Mary Lou, (comment yesterday), your November stash activity sounds intensely therapeutic. I don’t think we’ve discussed nettle, and it’s an interesting subject. Plant-wise, isn’t it related to flax? Or am I imagining that? I tried a bit of a google, and it’s out there all right. One website, showing a beautiful-looking sock yarn, said that it is “slightly molten, as the dye does not stick to the nettle yarn”. That sounds ominous. I’d be interested to hear anything more you have to say about it. What is the proportion of nettle in the Wild Wool yarn?

My current Trollope really isn’t very good, so far, but at least the travelogue is over and the characters reassembled in London.

Friday, November 15, 2019


Again, not much done. A day of activity but not much accomplishment. A man came to service the boiler and fix a broken lavatory and a stuck cellar door. He did all those things successfully. Tesco delivered some groceries. My cleaner came and put the groceries away. Greek Helen dropped in.

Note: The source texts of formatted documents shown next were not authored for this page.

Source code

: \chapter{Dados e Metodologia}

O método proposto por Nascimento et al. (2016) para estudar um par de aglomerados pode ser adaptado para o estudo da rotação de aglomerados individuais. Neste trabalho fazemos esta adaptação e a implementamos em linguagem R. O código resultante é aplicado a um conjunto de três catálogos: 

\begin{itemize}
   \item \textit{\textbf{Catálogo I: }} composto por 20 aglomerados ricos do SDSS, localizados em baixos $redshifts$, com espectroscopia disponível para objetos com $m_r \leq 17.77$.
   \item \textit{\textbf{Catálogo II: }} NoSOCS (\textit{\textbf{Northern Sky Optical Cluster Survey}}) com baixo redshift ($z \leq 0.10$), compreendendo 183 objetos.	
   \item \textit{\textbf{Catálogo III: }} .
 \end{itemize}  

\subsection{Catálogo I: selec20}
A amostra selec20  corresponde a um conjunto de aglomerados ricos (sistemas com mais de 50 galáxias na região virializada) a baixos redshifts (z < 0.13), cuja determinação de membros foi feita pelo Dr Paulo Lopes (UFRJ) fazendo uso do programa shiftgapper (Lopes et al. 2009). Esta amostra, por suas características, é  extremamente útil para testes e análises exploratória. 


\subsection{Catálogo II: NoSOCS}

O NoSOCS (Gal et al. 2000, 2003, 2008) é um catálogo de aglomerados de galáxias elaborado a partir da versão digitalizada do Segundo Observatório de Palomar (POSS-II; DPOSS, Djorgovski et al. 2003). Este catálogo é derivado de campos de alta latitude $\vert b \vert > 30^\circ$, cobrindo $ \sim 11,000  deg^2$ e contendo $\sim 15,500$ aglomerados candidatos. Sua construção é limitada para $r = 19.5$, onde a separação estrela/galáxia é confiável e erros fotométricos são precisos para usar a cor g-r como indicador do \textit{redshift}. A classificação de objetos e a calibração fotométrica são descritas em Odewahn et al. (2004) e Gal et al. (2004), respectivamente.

I think the Dathan hap rows have reached the point where I had better stop flogging myself to get four rows done a day, and just knit peacefully on. The stitch count is somewhere in the 390’s. The target is 597.

The new IK turned up today but alas! has nothing for me. It is largely or perhaps entirely devoted to heavier yarns – not my thing, these days.

I think I’m ready to read The Golden Fleece, but I am at the moment still with Trollope – “The Bertrams”. I am currently reading a section in which the author does something I almost always don’t enjoy – namely, uses a place he has recently visited as background. I’m jumping to a conclusion here, in Trollope’s case, but I’m fairly confident.

The place is Jerusalem, and the section is not without interest because Trollope is good, and his eye is sharp, and it’s interesting to see what Jerusalem was like 150 years ago. But I hope we’ll all go home to England soon.

It’s Friday night again. I must go back to the passato remoto.

Thursday, November 14, 2019


Even my simple programme seems to be more than I can manage: 10 more stitches on the Dathan hap; a bit of Ferrante; a bit of exercise; a bit of blogging; my daily Duolingo. Something always fails to get done.

The Dathan stitches now number somewhere in the 380’s, too many for comfort. I’ve found a longer needle.

My Personal Trainer came today, leaving me breathless but feeling better and newly resolved to incorporate some exercise into my simple programme. Archie also came, and changed a lot of light bulbs.

But mostly I read Trollope. I finished “The Belton Estate”, very much enjoyed. It starts off rather sluggishly, but picks up speed. Evelyn Waugh says wistfully somewhere that an artist or a composer can re-work a theme, but an author can’t. I think in this case Trollope is re-working Lily Dale and Mr. What’s-His-Name and Johnny Eames from “The Small House at Allington” and “The Last Chronicle of Barset”. The books are more or less contemporaneous. They don't depend on each other, of course. But the theme is similar.

The scene on the last two pages is utterly delicious – but it’s no use skipping ahead. You’ve got to read the book.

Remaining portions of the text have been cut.